• **Plain-text document sources**:
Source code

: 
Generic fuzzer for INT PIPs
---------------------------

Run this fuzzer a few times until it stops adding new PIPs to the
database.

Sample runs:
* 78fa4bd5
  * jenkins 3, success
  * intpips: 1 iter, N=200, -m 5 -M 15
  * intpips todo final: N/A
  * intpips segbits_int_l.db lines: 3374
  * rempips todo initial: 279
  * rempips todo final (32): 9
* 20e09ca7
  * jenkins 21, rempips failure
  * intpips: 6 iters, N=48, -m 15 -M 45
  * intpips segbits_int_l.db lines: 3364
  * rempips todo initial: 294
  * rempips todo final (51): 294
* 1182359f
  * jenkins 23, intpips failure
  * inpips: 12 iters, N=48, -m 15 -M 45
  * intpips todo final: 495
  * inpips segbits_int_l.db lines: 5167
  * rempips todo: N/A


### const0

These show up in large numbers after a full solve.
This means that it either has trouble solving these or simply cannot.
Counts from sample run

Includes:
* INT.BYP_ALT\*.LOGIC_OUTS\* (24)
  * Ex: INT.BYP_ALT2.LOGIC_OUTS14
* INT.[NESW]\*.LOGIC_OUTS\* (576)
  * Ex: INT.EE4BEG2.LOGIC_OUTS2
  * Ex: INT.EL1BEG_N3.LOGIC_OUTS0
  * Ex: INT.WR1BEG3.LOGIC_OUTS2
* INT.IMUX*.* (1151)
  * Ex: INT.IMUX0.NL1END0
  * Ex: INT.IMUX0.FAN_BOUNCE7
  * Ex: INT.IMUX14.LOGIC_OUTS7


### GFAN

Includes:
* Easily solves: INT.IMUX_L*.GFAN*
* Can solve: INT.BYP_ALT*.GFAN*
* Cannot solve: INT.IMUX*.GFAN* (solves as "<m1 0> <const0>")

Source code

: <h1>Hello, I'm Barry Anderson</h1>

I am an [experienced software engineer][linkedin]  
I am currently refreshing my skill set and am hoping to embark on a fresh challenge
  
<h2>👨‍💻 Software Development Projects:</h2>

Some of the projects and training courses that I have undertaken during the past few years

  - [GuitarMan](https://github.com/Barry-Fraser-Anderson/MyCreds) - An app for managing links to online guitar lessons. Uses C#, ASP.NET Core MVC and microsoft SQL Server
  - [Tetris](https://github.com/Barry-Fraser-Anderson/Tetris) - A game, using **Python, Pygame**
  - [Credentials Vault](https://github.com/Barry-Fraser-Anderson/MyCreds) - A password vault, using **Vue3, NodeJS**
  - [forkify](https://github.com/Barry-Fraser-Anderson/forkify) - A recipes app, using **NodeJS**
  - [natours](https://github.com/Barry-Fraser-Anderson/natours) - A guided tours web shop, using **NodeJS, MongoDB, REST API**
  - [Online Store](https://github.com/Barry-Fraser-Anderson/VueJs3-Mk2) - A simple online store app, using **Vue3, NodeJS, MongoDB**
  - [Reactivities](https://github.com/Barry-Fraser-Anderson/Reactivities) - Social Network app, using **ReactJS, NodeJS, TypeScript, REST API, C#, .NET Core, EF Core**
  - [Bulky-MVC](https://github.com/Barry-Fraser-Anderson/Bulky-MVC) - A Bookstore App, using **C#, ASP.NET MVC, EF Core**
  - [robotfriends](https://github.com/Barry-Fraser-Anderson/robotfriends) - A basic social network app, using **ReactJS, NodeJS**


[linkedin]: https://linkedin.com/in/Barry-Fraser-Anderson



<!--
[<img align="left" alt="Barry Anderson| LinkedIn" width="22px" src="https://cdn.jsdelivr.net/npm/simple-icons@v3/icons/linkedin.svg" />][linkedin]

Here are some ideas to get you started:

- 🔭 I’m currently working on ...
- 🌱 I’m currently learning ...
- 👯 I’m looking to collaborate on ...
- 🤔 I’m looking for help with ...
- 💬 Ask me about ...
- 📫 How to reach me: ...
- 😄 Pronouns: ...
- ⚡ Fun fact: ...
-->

• **Assignment**: Pull out every line of the entries that includes the word "simple".

• **Response**:
  - [Online Store](https://github.com/Barry-Fraser-Anderson/VueJs3-Mk2) - A simple online store app, using **Vue3, NodeJS, MongoDB**
[<img align="left" alt="Barry Anderson| LinkedIn" width="22px" src="https://cdn.jsdelivr.net/npm/simple-icons@v3/icons/linkedin.svg" />][linkedin]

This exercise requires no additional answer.